Saturday, 29 November 2008

Archive: Saints and Sea-kings - Ewan Campbell

Saints and Sea-kings: The First Kingdom of the Scots
Ewan Campbell

I mentioned this one in a review of another book from the same The Making of Scotland series by Historic Scotland a while ago, but it deserves its own review I think. The other book took a look at Iron Age Scotland, whereas this one looks at the eary medieval period and the coming (and going) of the Dalriadans who settled in the Argyll area of the west coast from around 400AD (although the dates depend on who you ask).

The series aims to provide "lively, accessible and up-to-date introductions to key themse and periods in Scottish history and pre-history", and while I'm not sure history can ever be lively for some people, I'd say the book delivers on its promise of being accessible. Nearly ten years on, it also still stands up as being relatively up to date - since this was one of the key texts for a module I studied (Early Medieval Gaeldom) and some of the things in there were fairly revolutionary at the time there's sometimes an excitement and defensiveness at some of the things that are said that are generally accepted as fact, which might date it a little. But maybe I'm thinking more about the tone of my lectures than picking up anything from the book.

There are plenty of pictures and illustrations with nice soundbites in helpful little boxes to help emphasise some of the more important facts that are presented, and the tone and language that's used is clear and there's not too much jargon. The lack of references, unless a text is specifically mentioned or quoted, is a problem, but not surprising for a book like this which is aimed at a younger audience rather than a specifically academic one, but overall the book is short and sweet and gives good pointers to further reading and sites to see. And at least with this book, you can look up the sites on CANMORE and check for the site reports yourself, unlike Cunliffe's book that also had the same problem.

On the plus side, the author presents the information clearly and in a straightforward and sensible manner. It's not an in-depth analysis of the subject, by necessity, but Dr Campbell does cover some of the more important quibbles over some of the details here and there. He covers the origins of the Dál Riata, what their everyday life would have been like, their social and political structure, religion (mainly in terms of the coming of Christianity, rather than anything useful about any pre-Christian beliefs) and the importance of Iona in the early medieval period, the sources that relate to or refer to Dál Riata, and their artistic accomplishments.

It's an easy read that doesn't repeat itself too much and doesn't rely on teh big wurdz to make the author sound intelligent. The only real negative in terms of the information that's presented is that there's an unfortunate mistake that mixes up Brythonic and Goidelic as Q- and P-Celtic languages, rather than P- and Q-Celtic. I'm not sure if there are later editions that have corrected it, but it's worth watching out for and noting.

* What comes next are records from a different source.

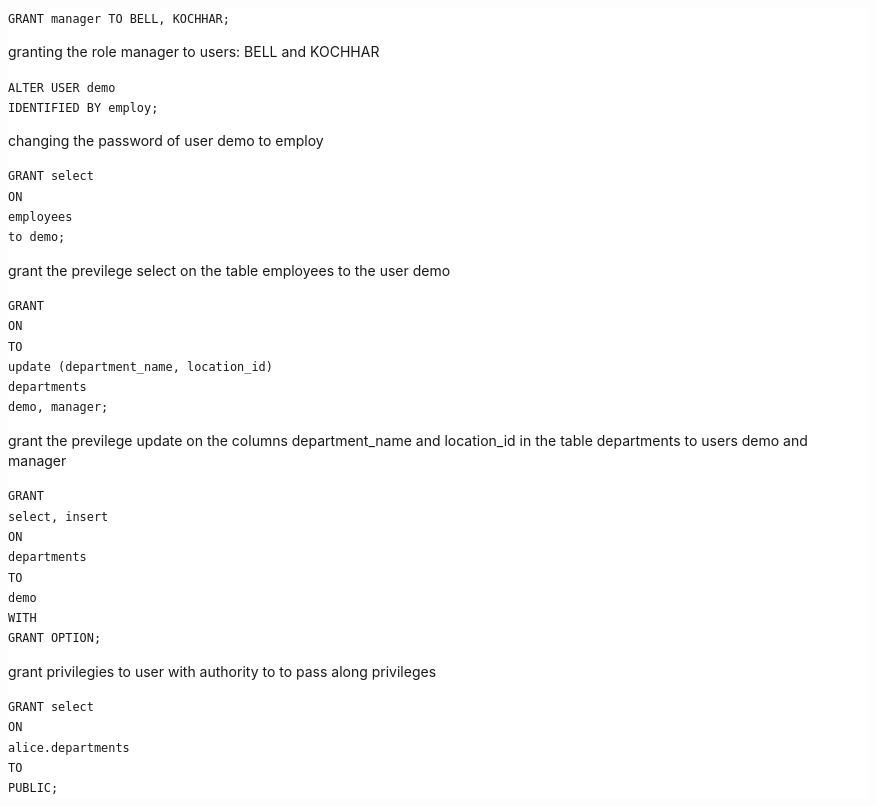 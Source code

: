 
```
GRANT manager TO BELL, KOCHHAR;
```

granting the role manager to users: BELL and KOCHHAR


```
ALTER USER demo
IDENTIFIED BY employ;
```

changing the password of user demo to employ


```
GRANT select
ON
employees
to demo;
```

grant the previlege select on the table employees to the user demo


```
GRANT
ON
TO
update (department_name, location_id)
departments
demo, manager;
```

grant the previlege update on the columns department_name and location_id in the table departments to users demo and manager


```
GRANT
select, insert
ON
departments
TO
demo
WITH 
GRANT OPTION;
```

grant privilegies to user with authority to to pass along privileges


```
GRANT select
ON
alice.departments
TO
PUBLIC;
```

It's the only real clanger in the book.

It's a good series of books to get if you want a beginner's guide to Scottish history and archaeology and while it's not directly beneficial in terms of informing CR practice - although the mention of conical glass 'drinking horns' are interesting from a feasting perspective, I think - I'd recommend it for getting a good idea of historical background for someone looking to get a good introduction to the subject, as well as a good perspective surrounding the issues in studying it.